Data for the task Start Marker

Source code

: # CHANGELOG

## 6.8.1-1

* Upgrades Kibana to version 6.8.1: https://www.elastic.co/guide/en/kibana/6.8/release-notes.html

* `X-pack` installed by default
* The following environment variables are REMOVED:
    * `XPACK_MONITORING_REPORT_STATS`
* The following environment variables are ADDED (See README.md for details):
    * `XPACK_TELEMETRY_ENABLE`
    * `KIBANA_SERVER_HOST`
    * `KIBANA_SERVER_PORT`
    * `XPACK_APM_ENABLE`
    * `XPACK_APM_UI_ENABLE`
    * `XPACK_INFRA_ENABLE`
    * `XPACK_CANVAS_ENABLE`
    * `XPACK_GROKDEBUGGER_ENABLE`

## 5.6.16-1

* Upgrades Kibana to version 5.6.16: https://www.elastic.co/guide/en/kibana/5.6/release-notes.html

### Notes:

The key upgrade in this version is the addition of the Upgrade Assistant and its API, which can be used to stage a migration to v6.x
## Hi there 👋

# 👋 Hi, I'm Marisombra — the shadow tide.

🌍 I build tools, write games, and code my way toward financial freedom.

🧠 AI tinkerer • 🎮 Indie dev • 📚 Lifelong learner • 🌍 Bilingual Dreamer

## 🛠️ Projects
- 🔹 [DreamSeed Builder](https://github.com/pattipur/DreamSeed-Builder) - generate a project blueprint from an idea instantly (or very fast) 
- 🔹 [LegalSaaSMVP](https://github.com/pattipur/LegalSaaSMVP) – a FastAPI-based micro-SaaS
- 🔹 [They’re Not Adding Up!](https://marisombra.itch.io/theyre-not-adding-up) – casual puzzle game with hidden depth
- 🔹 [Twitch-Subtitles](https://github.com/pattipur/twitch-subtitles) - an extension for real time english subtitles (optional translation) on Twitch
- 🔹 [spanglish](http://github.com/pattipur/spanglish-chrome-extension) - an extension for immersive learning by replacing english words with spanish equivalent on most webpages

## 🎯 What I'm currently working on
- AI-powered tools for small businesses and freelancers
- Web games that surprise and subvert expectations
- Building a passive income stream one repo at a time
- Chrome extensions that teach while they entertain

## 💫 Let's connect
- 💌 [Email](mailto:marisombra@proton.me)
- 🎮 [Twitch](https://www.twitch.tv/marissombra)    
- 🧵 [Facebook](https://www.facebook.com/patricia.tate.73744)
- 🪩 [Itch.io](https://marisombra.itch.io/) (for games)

Data for the task End Marker

#### What you need to do
The data above should be returned in full, exactly as written.

#### Result for this task
Source code

: # CHANGELOG

## 6.8.1-1

* Upgrades Kibana to version 6.8.1: https://www.elastic.co/guide/en/kibana/6.8/release-notes.html

* `X-pack` installed by default
* The following environment variables are REMOVED:
    * `XPACK_MONITORING_REPORT_STATS`
* The following environment variables are ADDED (See README.md for details):
    * `XPACK_TELEMETRY_ENABLE`
    * `KIBANA_SERVER_HOST`
    * `KIBANA_SERVER_PORT`
    * `XPACK_APM_ENABLE`
    * `XPACK_APM_UI_ENABLE`
    * `XPACK_INFRA_ENABLE`
    * `XPACK_CANVAS_ENABLE`
    * `XPACK_GROKDEBUGGER_ENABLE`

## 5.6.16-1

* Upgrades Kibana to version 5.6.16: https://www.elastic.co/guide/en/kibana/5.6/release-notes.html

### Notes:

The key upgrade in this version is the addition of the Upgrade Assistant and its API, which can be used to stage a migration to v6.x
## Hi there 👋

# 👋 Hi, I'm Marisombra — the shadow tide.

🌍 I build tools, write games, and code my way toward financial freedom.

🧠 AI tinkerer • 🎮 Indie dev • 📚 Lifelong learner • 🌍 Bilingual Dreamer

## 🛠️ Projects
- 🔹 [DreamSeed Builder](https://github.com/pattipur/DreamSeed-Builder) - generate a project blueprint from an idea instantly (or very fast) 
- 🔹 [LegalSaaSMVP](https://github.com/pattipur/LegalSaaSMVP) – a FastAPI-based micro-SaaS
- 🔹 [They’re Not Adding Up!](https://marisombra.itch.io/theyre-not-adding-up) – casual puzzle game with hidden depth
- 🔹 [Twitch-Subtitles](https://github.com/pattipur/twitch-subtitles) - an extension for real time english subtitles (optional translation) on Twitch
- 🔹 [spanglish](http://github.com/pattipur/spanglish-chrome-extension) - an extension for immersive learning by replacing english words with spanish equivalent on most webpages

## 🎯 What I'm currently working on
- AI-powered tools for small businesses and freelancers
- Web games that surprise and subvert expectations
- Building a passive income stream one repo at a time
- Chrome extensions that teach while they entertain

## 💫 Let's connect
- 💌 [Email](mailto:marisombra@proton.me)
- 🎮 [Twitch](https://www.twitch.tv/marissombra)    
- 🧵 [Facebook](https://www.facebook.com/patricia.tate.73744)
- 🪩 [Itch.io](https://marisombra.itch.io/) (for games)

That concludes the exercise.